Spencer Thomson was born on 16 October 1842, the son of William Thomas Thomson FRSE (1813-1883), manager of the Standard Life Assurance Company, and Christian Anne Seamen, 'above the office' at 3 George Street in central Edinburgh. The family lived at Trinity Grove in north Edinburgh. He was educated at Edinburgh Academy until 1858 then completed his education at Rugby School before studying at Cambridge University from 1861. His parents were then living at 41 Moray Place on the Moray Estate in Edinburgh's West End.

In 1869 he married Georgina Maria Joanna Cockburn, daughter of George Ferguson Cockburn, commander of the British Army at Patna, granddaughter of Henry Cockburn, Lord Cockburn. They had at least five children.

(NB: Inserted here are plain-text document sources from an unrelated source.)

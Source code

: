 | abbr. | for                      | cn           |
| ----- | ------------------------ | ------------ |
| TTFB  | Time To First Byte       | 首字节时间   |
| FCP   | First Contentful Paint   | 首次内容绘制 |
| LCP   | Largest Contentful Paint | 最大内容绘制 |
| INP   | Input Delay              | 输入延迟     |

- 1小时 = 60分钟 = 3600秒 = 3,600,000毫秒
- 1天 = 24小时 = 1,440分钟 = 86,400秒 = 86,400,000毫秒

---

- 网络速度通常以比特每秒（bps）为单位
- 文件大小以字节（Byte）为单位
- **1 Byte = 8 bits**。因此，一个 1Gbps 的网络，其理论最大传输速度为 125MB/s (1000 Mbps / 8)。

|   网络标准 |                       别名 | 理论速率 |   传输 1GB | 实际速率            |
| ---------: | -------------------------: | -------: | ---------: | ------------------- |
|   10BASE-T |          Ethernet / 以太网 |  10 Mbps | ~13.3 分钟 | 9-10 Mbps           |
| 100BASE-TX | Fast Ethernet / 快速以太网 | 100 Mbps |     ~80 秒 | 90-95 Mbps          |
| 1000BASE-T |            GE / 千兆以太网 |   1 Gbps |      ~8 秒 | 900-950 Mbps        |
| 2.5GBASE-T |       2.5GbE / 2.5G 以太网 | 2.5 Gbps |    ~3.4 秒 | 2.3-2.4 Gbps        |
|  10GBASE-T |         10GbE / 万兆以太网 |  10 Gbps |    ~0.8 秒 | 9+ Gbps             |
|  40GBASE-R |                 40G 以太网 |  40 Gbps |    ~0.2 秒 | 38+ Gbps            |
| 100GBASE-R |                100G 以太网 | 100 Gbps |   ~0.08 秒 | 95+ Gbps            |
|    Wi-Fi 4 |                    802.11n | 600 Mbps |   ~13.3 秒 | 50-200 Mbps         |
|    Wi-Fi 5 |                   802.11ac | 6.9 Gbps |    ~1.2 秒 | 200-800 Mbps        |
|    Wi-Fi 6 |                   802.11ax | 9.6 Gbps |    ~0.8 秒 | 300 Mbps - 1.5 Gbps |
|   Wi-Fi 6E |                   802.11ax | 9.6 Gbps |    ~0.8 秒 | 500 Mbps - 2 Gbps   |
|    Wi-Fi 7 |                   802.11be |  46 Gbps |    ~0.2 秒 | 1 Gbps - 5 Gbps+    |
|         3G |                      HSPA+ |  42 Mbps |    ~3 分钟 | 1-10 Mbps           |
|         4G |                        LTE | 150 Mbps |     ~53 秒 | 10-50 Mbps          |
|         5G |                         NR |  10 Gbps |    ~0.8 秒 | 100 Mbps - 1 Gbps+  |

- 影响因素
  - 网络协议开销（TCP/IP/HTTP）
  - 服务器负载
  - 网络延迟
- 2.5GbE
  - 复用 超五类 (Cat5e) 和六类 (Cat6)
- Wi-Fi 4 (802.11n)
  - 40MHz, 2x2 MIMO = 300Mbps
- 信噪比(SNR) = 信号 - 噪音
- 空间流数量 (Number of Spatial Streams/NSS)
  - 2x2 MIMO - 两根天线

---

In the 1870s he lived at 10 Chester Street, a townhouse in Edinburgh's fashionable West end.

Due to family connections he was President of the Cockburn Association in Edinburgh.

By 1910 he was living at 10 Eglinton Crescent, still in the West End, and in 1919 he married a widow, Helen Gladys Walker (nee Montgomery), granddaughter of Sir William Stewart Walker of Bowland KCB.

== Career ==
He graduated BA in 1865 and immediately joined Standard Life as a clerk (at age 23), although within the year was promoted to actuarial assistant, and then joint-actuary in 1865. He was promoted to assistant manager in 1871, became acting manager in 1874, and when his father retired from Standard Life in 1878, Spencer succeeded him as manager.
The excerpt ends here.